[GOAL OF THE EXERCISE]: Nothing but the lines from the one containing "- If you want" through the final line of the data should be repeated, and each must be exact.

Records from a dataset:
*** Block opens ***
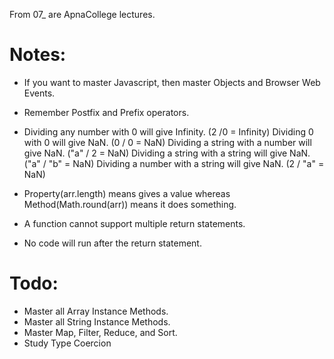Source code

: From 07\_ are ApnaCollege lectures.

# Notes:

- If you want to master Javascript, then master Objects and Browser Web Events.

- Remember Postfix and Prefix operators.
- Dividing any number with 0 will give Infinity. (2 /0 = Infinity)
  Dividing 0 with 0 will give NaN. (0 / 0 = NaN)
  Dividing a string with a number will give NaN. ("a" / 2 = NaN)
  Dividing a string with a string will give NaN. ("a" / "b" = NaN)
  Dividing a number with a string will give NaN. (2 / "a" = NaN)
- Property(arr.length) means gives a value whereas Method(Math.round(arr)) means it does something.
- A function cannot support multiple return statements.
- No code will run after the return statement.


# Todo:

- Master all Array Instance Methods.
- Master all String Instance Methods.
- Master Map, Filter, Reduce, and Sort.
- Study Type Coercion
*** Block closes ***
[RESULT BELOW]:
- If you want to master Javascript, then master Objects and Browser Web Events.

- Remember Postfix and Prefix operators.
- Dividing any number with 0 will give Infinity. (2 /0 = Infinity)
  Dividing 0 with 0 will give NaN. (0 / 0 = NaN)
  Dividing a string with a number will give NaN. ("a" / 2 = NaN)
  Dividing a string with a string will give NaN. ("a" / "b" = NaN)
  Dividing a number with a string will give NaN. (2 / "a" = NaN)
- Property(arr.length) means gives a value whereas Method(Math.round(arr)) means it does something.
- A function cannot support multiple return statements.
- No code will run after the return statement.


# Todo:

- Master all Array Instance Methods.
- Master all String Instance Methods.
- Master Map, Filter, Reduce, and Sort.
- Study Type Coercion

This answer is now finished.